[[ PROVIDED ENTRIES open ]]
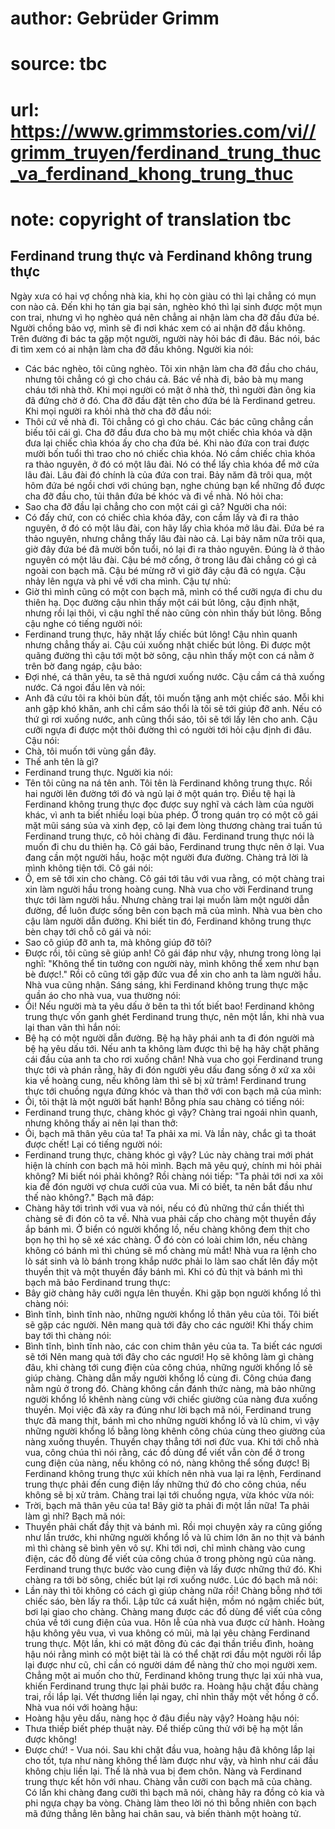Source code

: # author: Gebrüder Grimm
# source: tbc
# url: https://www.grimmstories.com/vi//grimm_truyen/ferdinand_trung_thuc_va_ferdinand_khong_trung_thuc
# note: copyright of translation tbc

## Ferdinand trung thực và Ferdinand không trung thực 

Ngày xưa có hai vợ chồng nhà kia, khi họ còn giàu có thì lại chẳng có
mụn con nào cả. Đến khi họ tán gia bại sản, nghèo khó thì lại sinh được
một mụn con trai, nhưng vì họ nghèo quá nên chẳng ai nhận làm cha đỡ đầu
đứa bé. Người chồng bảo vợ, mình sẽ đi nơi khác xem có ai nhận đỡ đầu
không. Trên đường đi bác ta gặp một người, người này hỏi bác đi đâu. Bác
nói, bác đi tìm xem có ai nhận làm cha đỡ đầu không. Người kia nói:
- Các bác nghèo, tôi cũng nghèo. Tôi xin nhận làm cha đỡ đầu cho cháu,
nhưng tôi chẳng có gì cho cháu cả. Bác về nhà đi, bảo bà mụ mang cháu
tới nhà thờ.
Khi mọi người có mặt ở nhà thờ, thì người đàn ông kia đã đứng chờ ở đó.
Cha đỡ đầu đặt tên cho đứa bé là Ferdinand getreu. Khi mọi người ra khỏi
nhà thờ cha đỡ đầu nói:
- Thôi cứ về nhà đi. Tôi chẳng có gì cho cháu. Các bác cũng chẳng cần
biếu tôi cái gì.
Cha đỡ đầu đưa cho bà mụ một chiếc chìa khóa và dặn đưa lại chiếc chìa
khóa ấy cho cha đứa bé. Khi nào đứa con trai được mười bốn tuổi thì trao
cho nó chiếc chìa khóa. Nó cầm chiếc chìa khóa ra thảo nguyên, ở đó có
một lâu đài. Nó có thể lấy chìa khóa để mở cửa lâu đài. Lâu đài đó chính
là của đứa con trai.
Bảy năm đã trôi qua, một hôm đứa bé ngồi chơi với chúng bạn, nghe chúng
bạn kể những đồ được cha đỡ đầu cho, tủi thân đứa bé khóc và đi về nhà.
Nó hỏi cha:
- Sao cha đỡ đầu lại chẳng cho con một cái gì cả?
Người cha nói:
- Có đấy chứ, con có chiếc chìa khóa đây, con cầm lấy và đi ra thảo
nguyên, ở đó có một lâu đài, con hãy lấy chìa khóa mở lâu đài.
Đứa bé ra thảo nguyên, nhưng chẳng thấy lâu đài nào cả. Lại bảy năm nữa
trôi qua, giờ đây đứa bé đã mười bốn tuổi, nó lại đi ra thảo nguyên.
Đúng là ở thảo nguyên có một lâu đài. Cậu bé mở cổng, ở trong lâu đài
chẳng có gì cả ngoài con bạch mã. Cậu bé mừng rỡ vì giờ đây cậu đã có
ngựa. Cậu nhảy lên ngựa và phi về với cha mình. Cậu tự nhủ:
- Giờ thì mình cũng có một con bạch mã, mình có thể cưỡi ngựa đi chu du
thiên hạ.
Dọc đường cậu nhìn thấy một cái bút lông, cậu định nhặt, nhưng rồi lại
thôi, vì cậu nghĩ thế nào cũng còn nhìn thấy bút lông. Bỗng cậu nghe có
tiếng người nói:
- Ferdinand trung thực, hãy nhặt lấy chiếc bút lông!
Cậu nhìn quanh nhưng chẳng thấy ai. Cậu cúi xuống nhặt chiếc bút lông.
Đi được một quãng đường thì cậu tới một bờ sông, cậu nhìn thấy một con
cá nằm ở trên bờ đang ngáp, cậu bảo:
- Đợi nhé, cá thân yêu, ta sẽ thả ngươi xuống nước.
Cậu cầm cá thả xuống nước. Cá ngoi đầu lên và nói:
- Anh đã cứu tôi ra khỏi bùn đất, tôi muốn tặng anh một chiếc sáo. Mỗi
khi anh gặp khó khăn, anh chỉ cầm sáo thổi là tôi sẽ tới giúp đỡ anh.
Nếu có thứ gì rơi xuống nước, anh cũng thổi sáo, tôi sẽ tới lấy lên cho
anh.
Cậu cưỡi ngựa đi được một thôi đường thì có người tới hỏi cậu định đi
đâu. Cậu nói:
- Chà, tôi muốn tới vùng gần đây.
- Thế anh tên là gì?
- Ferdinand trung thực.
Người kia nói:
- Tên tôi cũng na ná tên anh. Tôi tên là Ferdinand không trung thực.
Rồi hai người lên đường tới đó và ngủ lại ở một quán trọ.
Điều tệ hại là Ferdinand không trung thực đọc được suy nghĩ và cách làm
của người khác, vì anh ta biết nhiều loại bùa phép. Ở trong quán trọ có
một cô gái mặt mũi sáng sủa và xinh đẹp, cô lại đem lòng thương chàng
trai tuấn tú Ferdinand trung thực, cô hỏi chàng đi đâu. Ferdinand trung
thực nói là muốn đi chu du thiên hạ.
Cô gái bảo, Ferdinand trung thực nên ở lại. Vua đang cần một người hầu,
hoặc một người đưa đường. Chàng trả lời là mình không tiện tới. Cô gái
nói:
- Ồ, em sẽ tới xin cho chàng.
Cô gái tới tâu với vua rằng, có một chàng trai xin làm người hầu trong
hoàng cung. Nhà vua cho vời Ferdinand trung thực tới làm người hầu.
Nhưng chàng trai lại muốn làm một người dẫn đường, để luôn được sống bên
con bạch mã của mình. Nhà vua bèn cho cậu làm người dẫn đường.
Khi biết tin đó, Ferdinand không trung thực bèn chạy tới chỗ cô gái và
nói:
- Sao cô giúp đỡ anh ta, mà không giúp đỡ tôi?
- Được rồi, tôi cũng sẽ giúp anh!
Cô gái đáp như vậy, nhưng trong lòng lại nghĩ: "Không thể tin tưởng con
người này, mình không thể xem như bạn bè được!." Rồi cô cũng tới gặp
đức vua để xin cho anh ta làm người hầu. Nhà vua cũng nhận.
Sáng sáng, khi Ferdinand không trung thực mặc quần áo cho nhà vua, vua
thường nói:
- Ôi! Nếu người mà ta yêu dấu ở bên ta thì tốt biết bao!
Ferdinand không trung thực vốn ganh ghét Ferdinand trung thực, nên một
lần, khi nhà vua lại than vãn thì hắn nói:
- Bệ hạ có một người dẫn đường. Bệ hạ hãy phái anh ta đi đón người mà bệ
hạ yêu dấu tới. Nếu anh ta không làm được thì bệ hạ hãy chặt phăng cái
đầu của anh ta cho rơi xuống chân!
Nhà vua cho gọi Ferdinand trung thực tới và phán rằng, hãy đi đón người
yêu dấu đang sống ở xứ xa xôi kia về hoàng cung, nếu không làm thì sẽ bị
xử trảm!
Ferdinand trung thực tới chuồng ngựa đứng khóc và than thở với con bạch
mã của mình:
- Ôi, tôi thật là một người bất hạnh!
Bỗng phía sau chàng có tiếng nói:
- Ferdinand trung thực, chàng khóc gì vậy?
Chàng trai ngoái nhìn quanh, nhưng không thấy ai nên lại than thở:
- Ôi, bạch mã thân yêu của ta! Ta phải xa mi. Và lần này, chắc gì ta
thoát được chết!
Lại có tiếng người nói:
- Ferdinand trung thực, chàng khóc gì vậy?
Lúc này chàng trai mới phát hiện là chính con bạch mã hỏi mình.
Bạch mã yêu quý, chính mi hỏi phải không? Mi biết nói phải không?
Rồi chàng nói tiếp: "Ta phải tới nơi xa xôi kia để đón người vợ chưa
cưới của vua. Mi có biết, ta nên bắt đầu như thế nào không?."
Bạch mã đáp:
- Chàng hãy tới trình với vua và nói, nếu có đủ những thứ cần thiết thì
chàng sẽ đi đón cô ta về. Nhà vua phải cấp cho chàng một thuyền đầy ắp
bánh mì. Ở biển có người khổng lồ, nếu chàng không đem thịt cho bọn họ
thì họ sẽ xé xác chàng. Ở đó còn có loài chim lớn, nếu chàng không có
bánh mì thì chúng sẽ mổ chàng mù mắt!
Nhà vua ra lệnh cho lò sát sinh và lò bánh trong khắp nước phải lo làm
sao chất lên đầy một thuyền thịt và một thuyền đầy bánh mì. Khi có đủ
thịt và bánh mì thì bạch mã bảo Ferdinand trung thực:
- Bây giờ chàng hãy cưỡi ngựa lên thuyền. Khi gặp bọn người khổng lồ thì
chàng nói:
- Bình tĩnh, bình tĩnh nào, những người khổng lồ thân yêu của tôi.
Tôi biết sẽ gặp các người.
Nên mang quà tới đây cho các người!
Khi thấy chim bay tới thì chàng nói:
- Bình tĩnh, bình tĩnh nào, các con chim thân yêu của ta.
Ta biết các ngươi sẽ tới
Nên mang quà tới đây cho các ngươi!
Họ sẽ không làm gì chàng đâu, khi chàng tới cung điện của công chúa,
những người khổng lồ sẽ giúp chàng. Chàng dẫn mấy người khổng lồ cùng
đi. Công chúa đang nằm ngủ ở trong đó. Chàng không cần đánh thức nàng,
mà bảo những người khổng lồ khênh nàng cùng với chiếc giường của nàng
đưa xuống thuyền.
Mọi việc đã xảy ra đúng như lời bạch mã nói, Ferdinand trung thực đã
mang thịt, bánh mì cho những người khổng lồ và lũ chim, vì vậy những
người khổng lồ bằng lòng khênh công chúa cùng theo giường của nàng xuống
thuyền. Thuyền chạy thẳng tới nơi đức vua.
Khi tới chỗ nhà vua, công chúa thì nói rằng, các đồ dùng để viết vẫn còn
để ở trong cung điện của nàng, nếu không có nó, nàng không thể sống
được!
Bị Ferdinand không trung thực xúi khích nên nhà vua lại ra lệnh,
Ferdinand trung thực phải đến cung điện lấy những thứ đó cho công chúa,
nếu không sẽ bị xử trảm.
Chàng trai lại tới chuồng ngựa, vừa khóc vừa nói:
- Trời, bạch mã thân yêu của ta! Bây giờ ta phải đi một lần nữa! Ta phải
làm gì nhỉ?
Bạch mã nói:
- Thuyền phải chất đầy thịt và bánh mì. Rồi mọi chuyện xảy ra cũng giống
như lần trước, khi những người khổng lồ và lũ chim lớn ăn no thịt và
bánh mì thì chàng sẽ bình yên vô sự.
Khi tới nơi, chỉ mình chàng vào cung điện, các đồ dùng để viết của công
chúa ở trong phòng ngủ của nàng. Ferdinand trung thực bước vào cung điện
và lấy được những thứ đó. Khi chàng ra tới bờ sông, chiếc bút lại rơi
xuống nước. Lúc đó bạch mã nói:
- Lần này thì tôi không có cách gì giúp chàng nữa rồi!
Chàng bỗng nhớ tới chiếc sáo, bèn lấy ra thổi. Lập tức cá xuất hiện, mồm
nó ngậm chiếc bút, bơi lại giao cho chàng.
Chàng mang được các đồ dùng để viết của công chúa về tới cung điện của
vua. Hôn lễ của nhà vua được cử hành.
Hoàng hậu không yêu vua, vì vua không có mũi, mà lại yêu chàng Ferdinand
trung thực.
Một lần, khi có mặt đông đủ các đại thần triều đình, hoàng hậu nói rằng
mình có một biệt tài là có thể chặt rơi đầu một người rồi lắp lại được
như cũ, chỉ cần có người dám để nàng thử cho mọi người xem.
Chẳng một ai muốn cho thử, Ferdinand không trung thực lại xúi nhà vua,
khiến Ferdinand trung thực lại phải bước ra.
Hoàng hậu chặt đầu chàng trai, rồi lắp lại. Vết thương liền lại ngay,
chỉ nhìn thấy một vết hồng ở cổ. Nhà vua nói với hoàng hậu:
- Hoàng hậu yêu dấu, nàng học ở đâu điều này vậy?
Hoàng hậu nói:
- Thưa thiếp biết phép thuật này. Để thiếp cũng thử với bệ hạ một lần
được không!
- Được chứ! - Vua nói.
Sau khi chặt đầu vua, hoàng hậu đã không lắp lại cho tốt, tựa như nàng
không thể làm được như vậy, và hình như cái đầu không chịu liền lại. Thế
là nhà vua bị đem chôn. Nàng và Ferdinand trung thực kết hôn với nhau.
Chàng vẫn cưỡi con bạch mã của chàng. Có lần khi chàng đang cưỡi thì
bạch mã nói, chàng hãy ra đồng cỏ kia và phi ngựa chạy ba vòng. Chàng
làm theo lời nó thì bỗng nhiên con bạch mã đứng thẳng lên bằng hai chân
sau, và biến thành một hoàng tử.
[[ PROVIDED ENTRIES closed ]]
WORK ITEM.
The response must hold only the lines above from the line with "bánh mì thì chúng sẽ mổ chàng mù mắt!" through the line with "Tôi biết sẽ gặp các người.", each copied exactly, both ends kept.

PROBLEM SOLUTION.
bánh mì thì chúng sẽ mổ chàng mù mắt!
Nhà vua ra lệnh cho lò sát sinh và lò bánh trong khắp nước phải lo làm
sao chất lên đầy một thuyền thịt và một thuyền đầy bánh mì. Khi có đủ
thịt và bánh mì thì bạch mã bảo Ferdinand trung thực:
- Bây giờ chàng hãy cưỡi ngựa lên thuyền. Khi gặp bọn người khổng lồ thì
chàng nói:
- Bình tĩnh, bình tĩnh nào, những người khổng lồ thân yêu của tôi.
Tôi biết sẽ gặp các người.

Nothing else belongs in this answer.